Martín Caparrós
Retrato del antiguo teniente coronel soviético Stanislav Petrov tomado en 1999. Petrov evitó un desastre nuclear en 1983.
DICEN QUE EL mundo nunca estuvo tan cerca de desaparecer como aquel día. Aquel día el presidente Reagan arengaba contra los comunistas en la ONU, Francia seguía vetando la entrada de España en Europa, los dictadores argentinos se autoamnistiaban y Simon & Garfunkel se despedían para siempre. Aquel día un centro comercial estaba por inaugurarse en La Vaguada y se temían ataques terroristas; la nueva ley de educación socialista, que aminoraba la religión en los colegios, era atacada por obispos y populares coaligados.

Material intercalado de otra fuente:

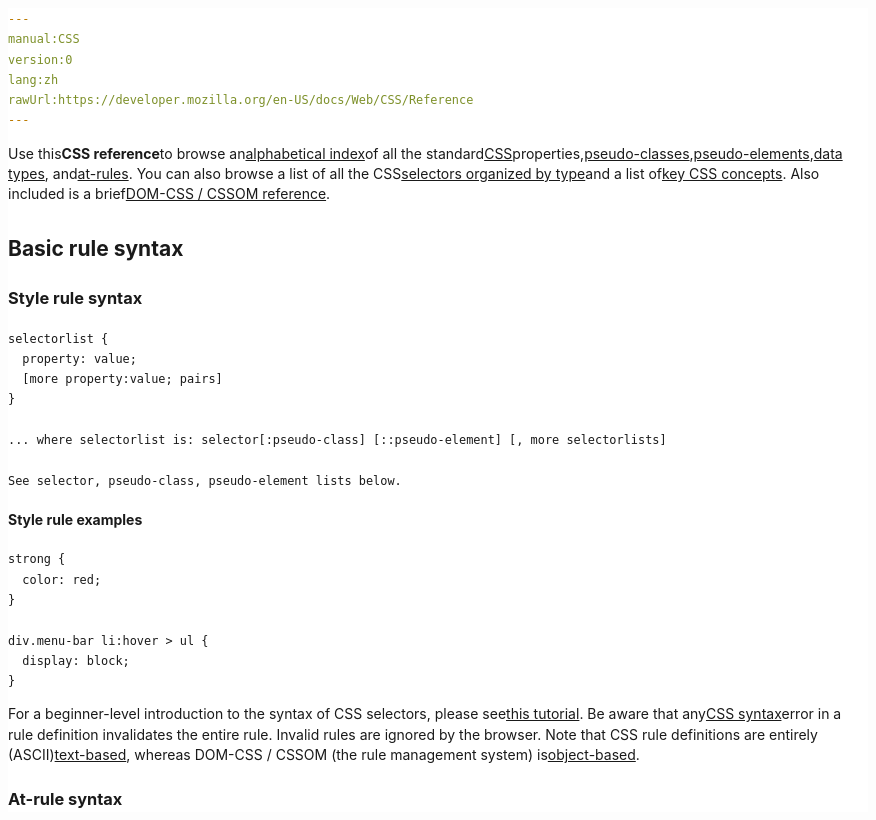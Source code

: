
 ```yaml
---
manual:CSS
version:0
lang:zh
rawUrl:https://developer.mozilla.org/en-US/docs/Web/CSS/Reference
---
```






Use this**CSS reference**to browse an[alphabetical index](%36194 "")of all the standard[CSS](%427 "")properties,[pseudo-classes](%29702 ""),[pseudo-elements](%3563 ""),[data types](%27786 ""), and[at-rules](%4443 ""). You can also browse a list of all the CSS[selectors organized by type](%36195 "")and a list of[key CSS concepts](%36196 ""). Also included is a brief[DOM-CSS / CSSOM reference](%36197 "").


## Basic rule syntax<a name="Basic_rule_syntax"></a>

### Style rule syntax<a name="Style_rule_syntax"></a>

```
selectorlist {
  property: value;
  [more property:value; pairs]
}

... where selectorlist is: selector[:pseudo-class] [::pseudo-element] [, more selectorlists]

See selector, pseudo-class, pseudo-element lists below.

```

#### Style rule examples<a name="Style_rule_examples"></a>

```
strong {
  color: red;
}

div.menu-bar li:hover > ul {
  display: block;
}
```


For a beginner-level introduction to the syntax of CSS selectors, please see[this tutorial](%36199 ""). Be aware that any[CSS syntax](%36200 "")error in a rule definition invalidates the entire rule. Invalid rules are ignored by the browser. Note that CSS rule definitions are entirely (ASCII)[text-based](%27791 ""), whereas DOM-CSS / CSSOM (the rule management system) is[object-based](%27792 "").


### At-rule syntax<a name="At-rule_syntax"></a>
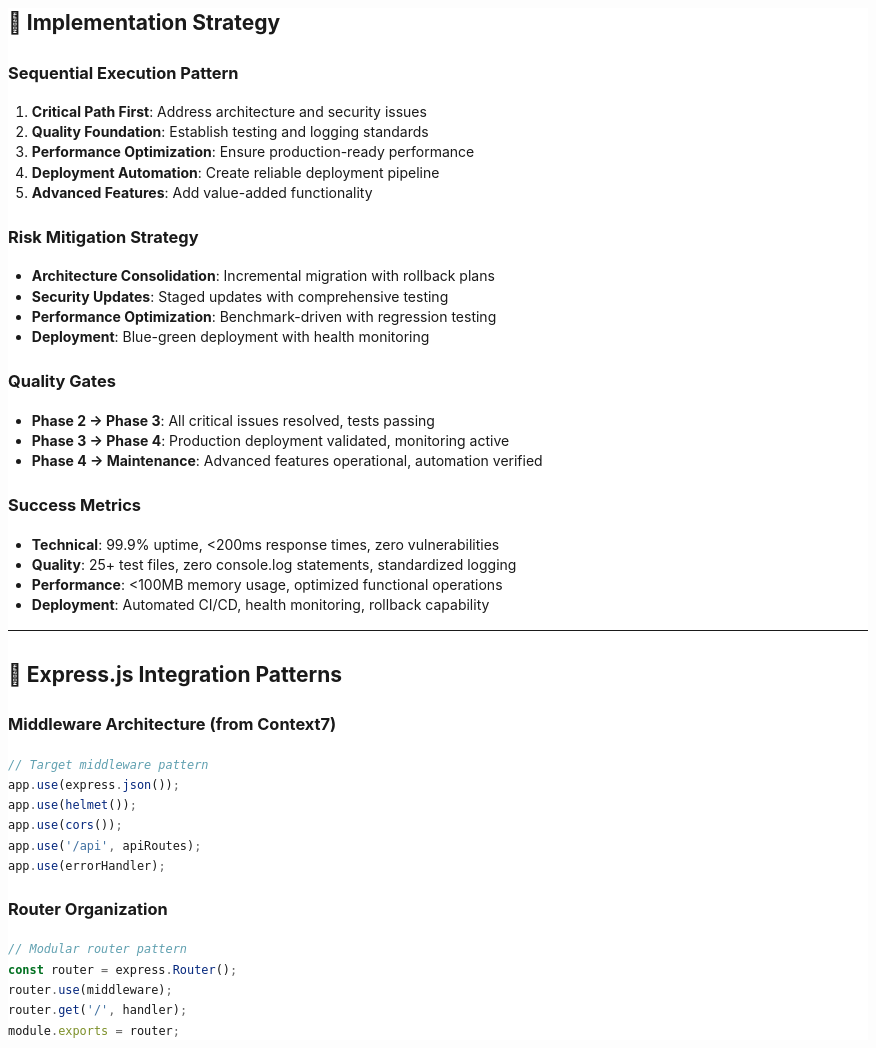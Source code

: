 
## 🎯 Implementation Strategy

### **Sequential Execution Pattern**
1. **Critical Path First**: Address architecture and security issues
2. **Quality Foundation**: Establish testing and logging standards
3. **Performance Optimization**: Ensure production-ready performance
4. **Deployment Automation**: Create reliable deployment pipeline
5. **Advanced Features**: Add value-added functionality

### **Risk Mitigation Strategy**
- **Architecture Consolidation**: Incremental migration with rollback plans
- **Security Updates**: Staged updates with comprehensive testing
- **Performance Optimization**: Benchmark-driven with regression testing
- **Deployment**: Blue-green deployment with health monitoring

### **Quality Gates**
- **Phase 2 → Phase 3**: All critical issues resolved, tests passing
- **Phase 3 → Phase 4**: Production deployment validated, monitoring active
- **Phase 4 → Maintenance**: Advanced features operational, automation verified

### **Success Metrics**
- **Technical**: 99.9% uptime, <200ms response times, zero vulnerabilities
- **Quality**: 25+ test files, zero console.log statements, standardized logging
- **Performance**: <100MB memory usage, optimized functional operations
- **Deployment**: Automated CI/CD, health monitoring, rollback capability

---

## 🔧 Express.js Integration Patterns

### **Middleware Architecture** (from Context7)
```javascript
// Target middleware pattern
app.use(express.json());
app.use(helmet());
app.use(cors());
app.use('/api', apiRoutes);
app.use(errorHandler);
```

### **Router Organization**
```javascript
// Modular router pattern
const router = express.Router();
router.use(middleware);
router.get('/', handler);
module.exports = router;
```
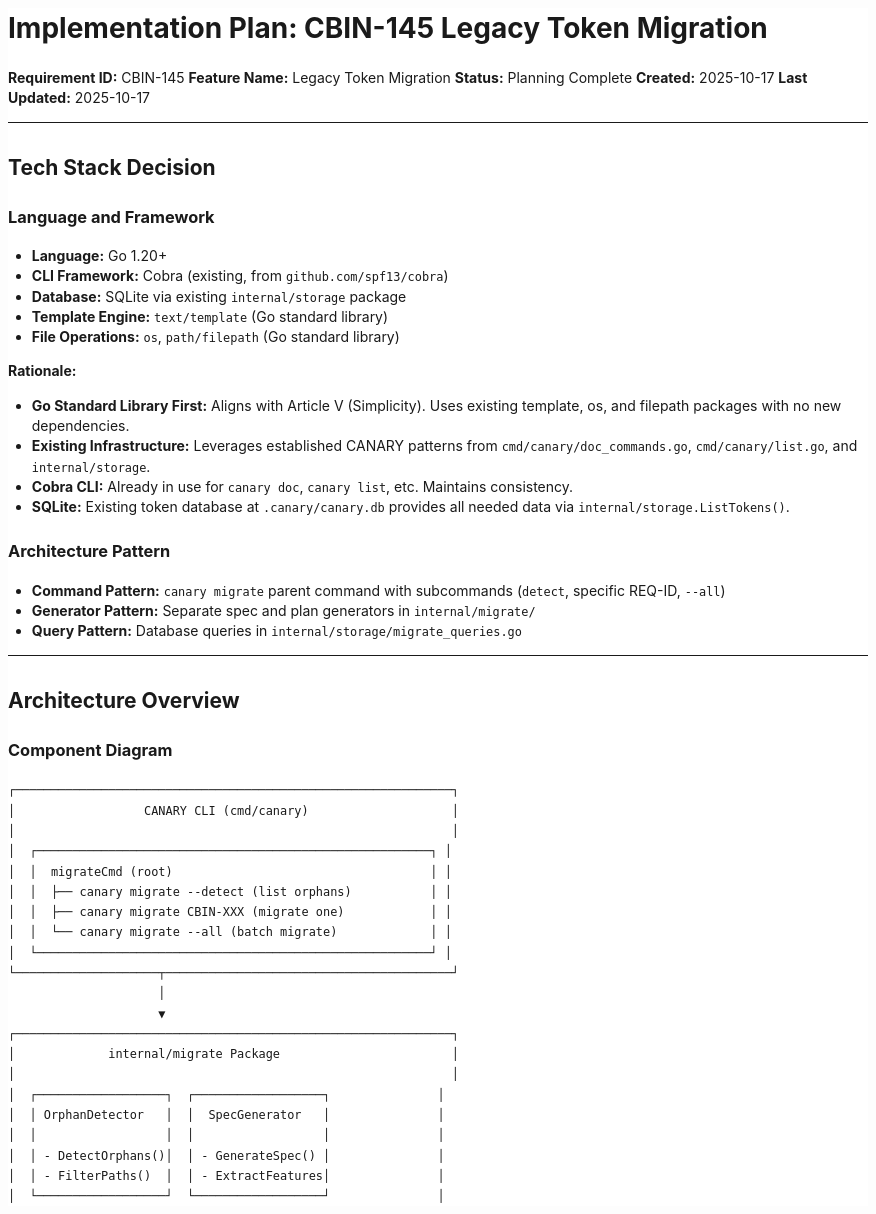 # Implementation Plan: CBIN-145 Legacy Token Migration

**Requirement ID:** CBIN-145
**Feature Name:** Legacy Token Migration
**Status:** Planning Complete
**Created:** 2025-10-17
**Last Updated:** 2025-10-17

---

## Tech Stack Decision

### Language and Framework
- **Language:** Go 1.20+
- **CLI Framework:** Cobra (existing, from `github.com/spf13/cobra`)
- **Database:** SQLite via existing `internal/storage` package
- **Template Engine:** `text/template` (Go standard library)
- **File Operations:** `os`, `path/filepath` (Go standard library)

**Rationale:**
- **Go Standard Library First:** Aligns with Article V (Simplicity). Uses existing template, os, and filepath packages with no new dependencies.
- **Existing Infrastructure:** Leverages established CANARY patterns from `cmd/canary/doc_commands.go`, `cmd/canary/list.go`, and `internal/storage`.
- **Cobra CLI:** Already in use for `canary doc`, `canary list`, etc. Maintains consistency.
- **SQLite:** Existing token database at `.canary/canary.db` provides all needed data via `internal/storage.ListTokens()`.

### Architecture Pattern
- **Command Pattern:** `canary migrate` parent command with subcommands (`detect`, specific REQ-ID, `--all`)
- **Generator Pattern:** Separate spec and plan generators in `internal/migrate/`
- **Query Pattern:** Database queries in `internal/storage/migrate_queries.go`

---

## Architecture Overview

### Component Diagram

```
┌─────────────────────────────────────────────────────────────┐
│                  CANARY CLI (cmd/canary)                    │
│                                                             │
│  ┌───────────────────────────────────────────────────────┐ │
│  │  migrateCmd (root)                                    │ │
│  │  ├── canary migrate --detect (list orphans)           │ │
│  │  ├── canary migrate CBIN-XXX (migrate one)            │ │
│  │  └── canary migrate --all (batch migrate)             │ │
│  └───────────────────────────────────────────────────────┘ │
└────────────────────┬────────────────────────────────────────┘
                     │
                     ▼
┌─────────────────────────────────────────────────────────────┐
│             internal/migrate Package                        │
│                                                             │
│  ┌──────────────────┐  ┌──────────────────┐               │
│  │ OrphanDetector   │  │  SpecGenerator   │               │
│  │                  │  │                  │               │
│  │ - DetectOrphans()│  │ - GenerateSpec() │               │
│  │ - FilterPaths()  │  │ - ExtractFeatures│               │
│  └──────────────────┘  └──────────────────┘               │
```
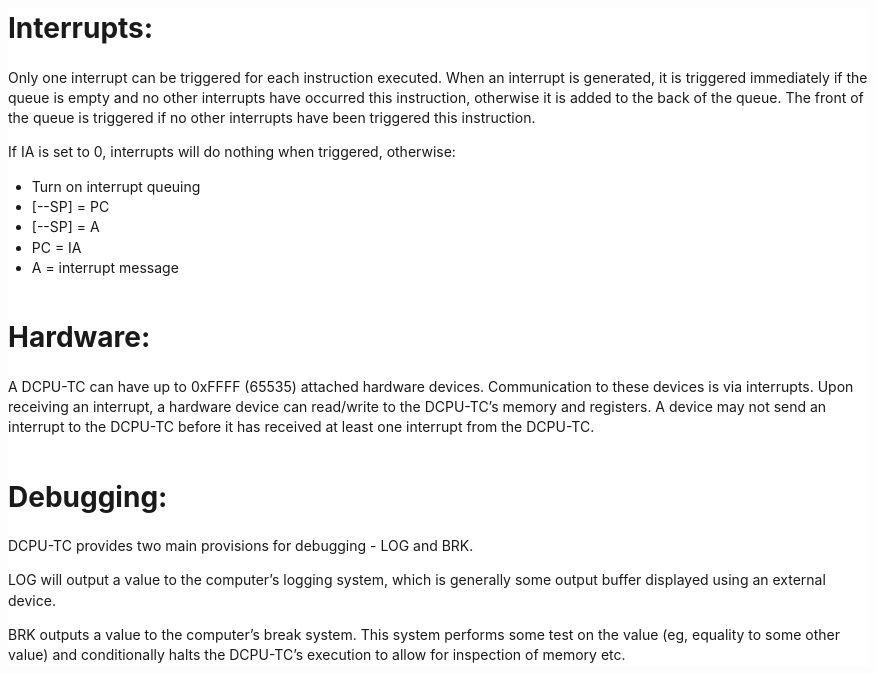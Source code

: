 Interrupts:
===========
Only one interrupt can be triggered for each instruction executed.
When an interrupt is generated, it is triggered immediately if the
queue is empty and no other interrupts have occurred this
instruction, otherwise it is added to the back of the queue.
The front of the queue is triggered if no other interrupts have been
triggered this instruction.

If IA is set to 0, interrupts will do nothing when triggered, otherwise:
- Turn on interrupt queuing
- [--SP] = PC
- [--SP] = A
- PC = IA
- A = interrupt message

Hardware:
=========
A DCPU-TC can have up to 0xFFFF (65535) attached hardware devices.
Communication to these devices is via interrupts. Upon receiving an
interrupt, a hardware device can read/write to the DCPU-TC’s memory 
and registers. A device may not send an interrupt to the DCPU-TC
before it has received at least one interrupt from the DCPU-TC.

Debugging:
==========
DCPU-TC provides two main provisions for debugging - LOG and BRK.

LOG will output a value to the computer’s logging system, which is
generally some output buffer displayed using an external device.

BRK outputs a value to the computer’s break system. This system
performs some test on the value (eg, equality to some other value)
and conditionally halts the DCPU-TC’s execution to allow for
inspection of memory etc.
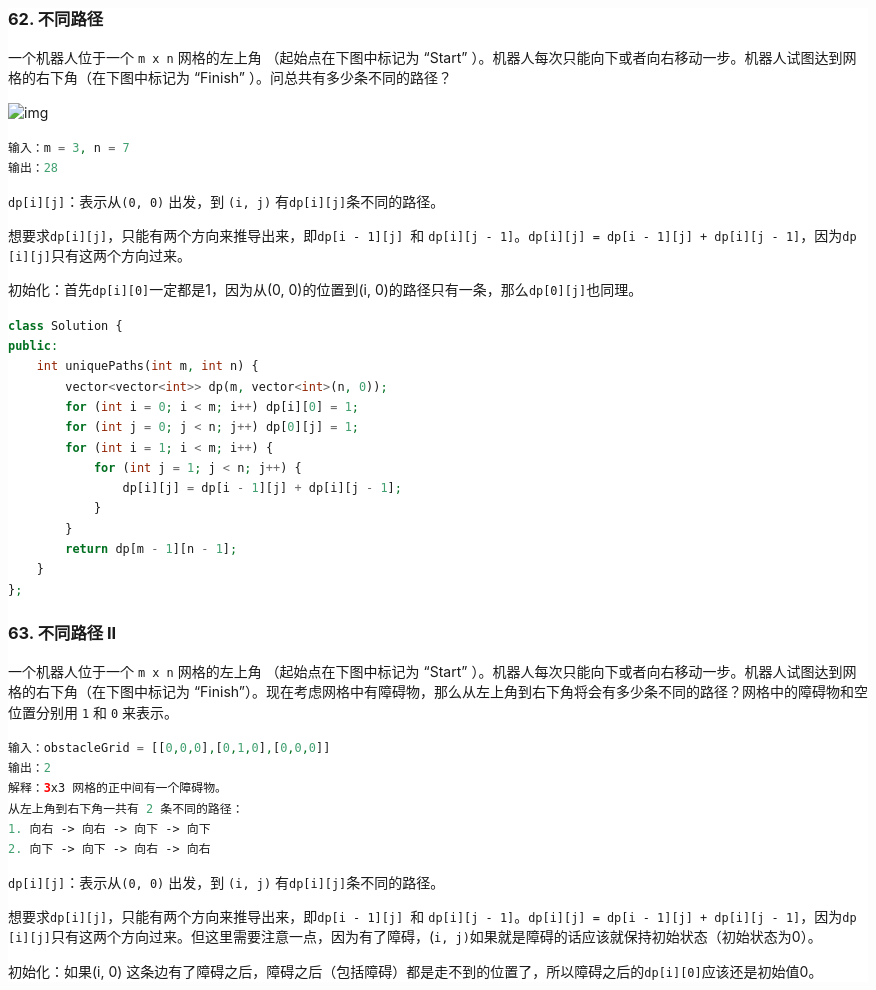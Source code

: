 ### 62. 不同路径

一个机器人位于一个 `m x n` 网格的左上角 （起始点在下图中标记为 “Start” ）。机器人每次只能向下或者向右移动一步。机器人试图达到网格的右下角（在下图中标记为 “Finish” ）。问总共有多少条不同的路径？

![img](https://fastly.jsdelivr.net/gh/CARLOSGP2021/myFigures/img/202205311640706.png)

```php
输入：m = 3, n = 7
输出：28
```

`dp[i][j]`：表示从`(0, 0)` 出发，到 `(i, j)` 有`dp[i][j]`条不同的路径。

想要求`dp[i][j]`，只能有两个方向来推导出来，即`dp[i - 1][j] `和 `dp[i][j - 1]`。`dp[i][j] = dp[i - 1][j] + dp[i][j - 1]`，因为`dp[i][j]`只有这两个方向过来。

 初始化：首先`dp[i][0]`一定都是1，因为从(0, 0)的位置到(i, 0)的路径只有一条，那么`dp[0][j]`也同理。

```php
class Solution {
public:
    int uniquePaths(int m, int n) {
        vector<vector<int>> dp(m, vector<int>(n, 0));
        for (int i = 0; i < m; i++) dp[i][0] = 1;
        for (int j = 0; j < n; j++) dp[0][j] = 1;
        for (int i = 1; i < m; i++) {
            for (int j = 1; j < n; j++) {
                dp[i][j] = dp[i - 1][j] + dp[i][j - 1];
            }
        }
        return dp[m - 1][n - 1];
    }
};
```

### 63. 不同路径 II

一个机器人位于一个 `m x n` 网格的左上角 （起始点在下图中标记为 “Start” ）。机器人每次只能向下或者向右移动一步。机器人试图达到网格的右下角（在下图中标记为 “Finish”）。现在考虑网格中有障碍物，那么从左上角到右下角将会有多少条不同的路径？网格中的障碍物和空位置分别用 `1` 和 `0` 来表示。

```php
输入：obstacleGrid = [[0,0,0],[0,1,0],[0,0,0]]
输出：2
解释：3x3 网格的正中间有一个障碍物。
从左上角到右下角一共有 2 条不同的路径：
1. 向右 -> 向右 -> 向下 -> 向下
2. 向下 -> 向下 -> 向右 -> 向右
```

`dp[i][j]`：表示从`(0, 0)` 出发，到 `(i, j)` 有`dp[i][j]`条不同的路径。

想要求`dp[i][j]`，只能有两个方向来推导出来，即`dp[i - 1][j] `和 `dp[i][j - 1]`。`dp[i][j] = dp[i - 1][j] + dp[i][j - 1]`，因为`dp[i][j]`只有这两个方向过来。但这里需要注意一点，因为有了障碍，(`i, j)`如果就是障碍的话应该就保持初始状态（初始状态为0）。

初始化：如果(i, 0) 这条边有了障碍之后，障碍之后（包括障碍）都是走不到的位置了，所以障碍之后的`dp[i][0]`应该还是初始值0。

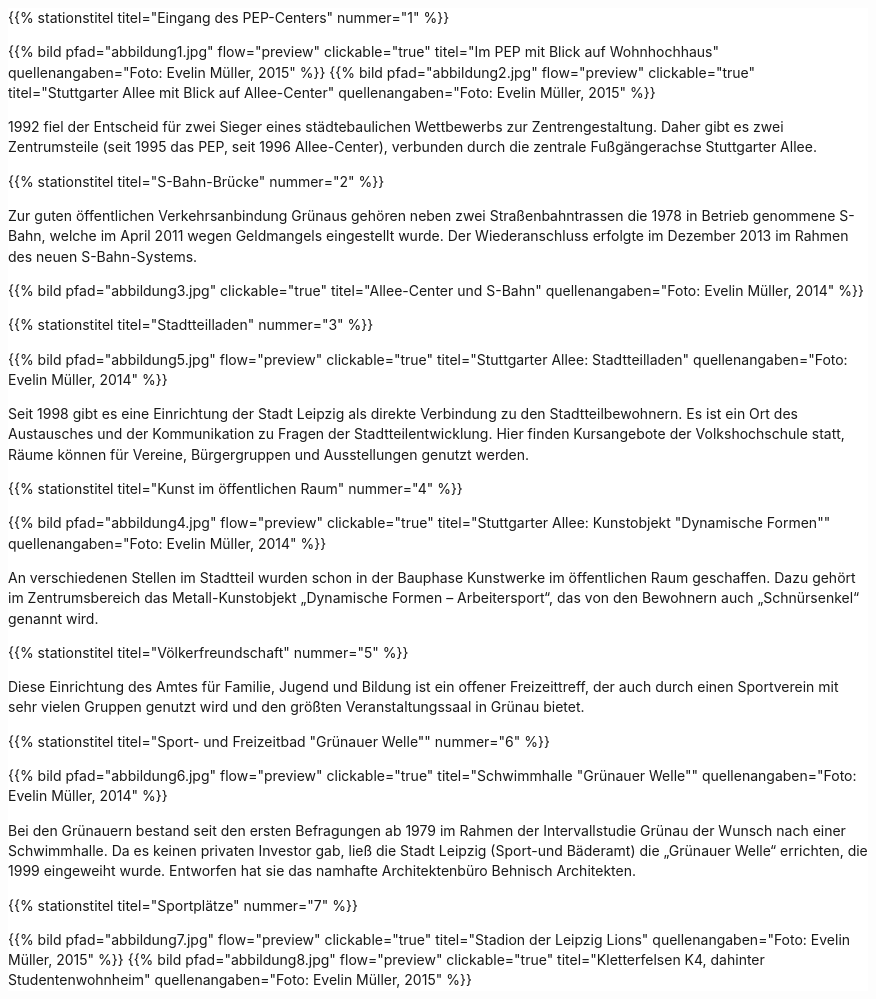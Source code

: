 {{% stationstitel titel="Eingang des PEP-Centers" nummer="1" %}}

{{% bild pfad="abbildung1.jpg" flow="preview" clickable="true" titel="Im PEP mit Blick auf Wohnhochhaus" quellenangaben="Foto: Evelin Müller, 2015"  %}}
{{% bild pfad="abbildung2.jpg" flow="preview" clickable="true" titel="Stuttgarter Allee mit Blick auf Allee-Center" quellenangaben="Foto: Evelin Müller, 2015"  %}}

1992 fiel der Entscheid für zwei Sieger eines städtebaulichen Wettbewerbs zur Zentrengestaltung. Daher gibt es zwei Zentrumsteile (seit 1995 das PEP, seit 1996 Allee-Center), verbunden durch die zentrale Fußgängerachse Stuttgarter Allee.

{{% stationstitel titel="S-Bahn-Brücke" nummer="2" %}}

Zur guten öffentlichen Verkehrsanbindung Grünaus gehören neben zwei Straßenbahntrassen die 1978 in Betrieb genommene S-Bahn, welche im April 2011 wegen Geldmangels eingestellt wurde. Der Wiederanschluss erfolgte im Dezember 2013 im Rahmen des neuen S-Bahn-Systems.

{{% bild pfad="abbildung3.jpg" clickable="true" titel="Allee-Center und S-Bahn" quellenangaben="Foto: Evelin Müller, 2014"  %}}

{{% stationstitel titel="Stadtteilladen" nummer="3" %}}

{{% bild pfad="abbildung5.jpg" flow="preview" clickable="true" titel="Stuttgarter Allee: Stadtteilladen" quellenangaben="Foto: Evelin Müller, 2014"  %}}

Seit 1998 gibt es eine Einrichtung der Stadt Leipzig als direkte Verbindung zu den Stadtteilbewohnern. Es ist ein Ort des Austausches und der Kommunikation zu Fragen der Stadtteilentwicklung. Hier finden Kursangebote der Volkshochschule statt, Räume können für Vereine, Bürgergruppen und Ausstellungen genutzt werden.

{{% stationstitel titel="Kunst im öffentlichen Raum" nummer="4" %}}

{{% bild pfad="abbildung4.jpg" flow="preview" clickable="true" titel="Stuttgarter Allee: Kunstobjekt \"Dynamische Formen\"" quellenangaben="Foto: Evelin Müller, 2014"  %}}

An verschiedenen Stellen im Stadtteil wurden schon in der Bauphase Kunstwerke im öffentlichen Raum geschaffen. Dazu gehört im Zentrumsbereich das Metall-Kunstobjekt „Dynamische Formen – Arbeitersport“, das von den Bewohnern auch „Schnürsenkel“ genannt wird.

{{% stationstitel titel="Völkerfreundschaft" nummer="5" %}}

Diese Einrichtung des Amtes für Familie, Jugend und Bildung ist ein offener Freizeittreff, der auch durch einen Sportverein mit sehr vielen Gruppen genutzt wird und den größten Veranstaltungssaal in Grünau bietet.

{{% stationstitel titel="Sport- und Freizeitbad \"Grünauer Welle\"" nummer="6" %}}

{{% bild pfad="abbildung6.jpg" flow="preview" clickable="true" titel="Schwimmhalle \"Grünauer Welle\"" quellenangaben="Foto: Evelin Müller, 2014"  %}}

Bei den Grünauern bestand seit den ersten Befragungen ab 1979 im Rahmen der Intervallstudie Grünau der Wunsch nach einer Schwimmhalle. Da es keinen privaten Investor gab, ließ die Stadt Leipzig (Sport-und Bäderamt) die „Grünauer Welle“ errichten, die 1999 eingeweiht wurde. Entworfen hat sie das namhafte Architektenbüro Behnisch Architekten.

{{% stationstitel titel="Sportplätze" nummer="7" %}}

{{% bild pfad="abbildung7.jpg" flow="preview" clickable="true" titel="Stadion der Leipzig Lions" quellenangaben="Foto: Evelin Müller, 2015"  %}}
{{% bild pfad="abbildung8.jpg" flow="preview" clickable="true" titel="Kletterfelsen K4, dahinter Studentenwohnheim" quellenangaben="Foto: Evelin Müller, 2015"  %}}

Aquel día, 26 de septiembre de 1983, Stanislav Petrov tenía 44 y era un teniente coronel del ejército soviético a cargo del Centro de Detección de Ataques Nucleares de la URSS. Desde ese búnker operaba la inmensa red de radares, satélites, técnicos, analistas que intentaban proteger su territorio de los misiles atómicos norteamericanos. Aquella medianoche el centro se sacudió con una alarma: los ordenadores habían detectado uno que volaba hacia Rusia a 24.000 kilómetros por hora. Petrov pidió que se lo confirmaran; los ordenadores insistían, pero los satélites de observación no lo veían. Petrov creyó —eran otros tiempos— que las máquinas y sus algoritmos podían equivocarse. Decidió esperar; en los cinco minutos siguientes saltaron cuatro alarmas más. Uno solo de esos misiles tenía —tiene— el doble de poder explosivo que todas las bombas de la Segunda Guerra.
Debe ser tan extraño pensar que uno tiene el destino del mundo en sus manos. Si Petrov seguía el protocolo y alertaba a sus superiores, en minutos cientos de misiles rusos volarían hacia territorio americano. En una hora la guerra nuclear habría matado a docenas de millones; Petrov esperó. Los ordenadores ratificaban, pero no había confirmación visual. Debe ser tan extraño saber que si uno toma la decisión equivocada lo pagará la humanidad.
Stanislav Petrov había nacido en Vladivostok en 1939; no le gustaba ser soldado, pero le había resultado fácil. Salvo ahora: no le quedaba margen para dudas. Decidió que la alarma debía ser un error: no era razonable que los americanos mandaran sólo cinco misiles —y no, como todos preveían, cientos. Minutos más tarde el radar confirmó que no había ataque.
Petrov acababa de salvar al mundo, y el mundo no lo supo y todo siguió como si nada. Los militares rusos lo callaron: su sistema de defensa había fallado demasiado como para andar contándolo, así que sólo nos enteramos 20 años después. Y, por alguna razón, enterarnos de estas cosas no nos hace preguntarnos qué otras ignoramos: qué pasa hoy que sabremos, si acaso, algún día.
Stanislav Petrov no duró mucho más en el ejército. Su esposa se murió y él pidió el retiro: ahora es un viejo colérico, fumador, aburrido, encerrado en un pisito de los alrededores de Moscú, un poco harto de que sólo le quieran hablar de aquel cuarto de hora, que no parece tener mucho de qué hablar fuera de aquel cuarto de hora, cuando su gran acierto fue no hacer: cuando decidió que la inacción era la mejor acción posible. Fue un azar que él estuviera a cargo; quizás otro hubiera seguido al pie de la letra el protocolo, quizás el mundo ya no existiría. Su vida es ese cuarto de hora, pero ese cuarto de hora salvó al mundo: pocas vidas —tan llenas, tan vacías— definieron tanto.
Las bombas siguen ahí: Estados Unidos, Rusia, China, Francia, Inglaterra, India, Pakistán y Corea del Norte tienen miles, tan capaces de romperlo todo. Pero, por alguna razón, ya no parece preocuparnos. Aunque estamos, como siempre, en manos de un azar desconocido. Y de uno conocido, un tal Donald Trump, que ahora amenaza con lanzar “fuego y furia como el mundo nunca vio”, y puede hacerlo.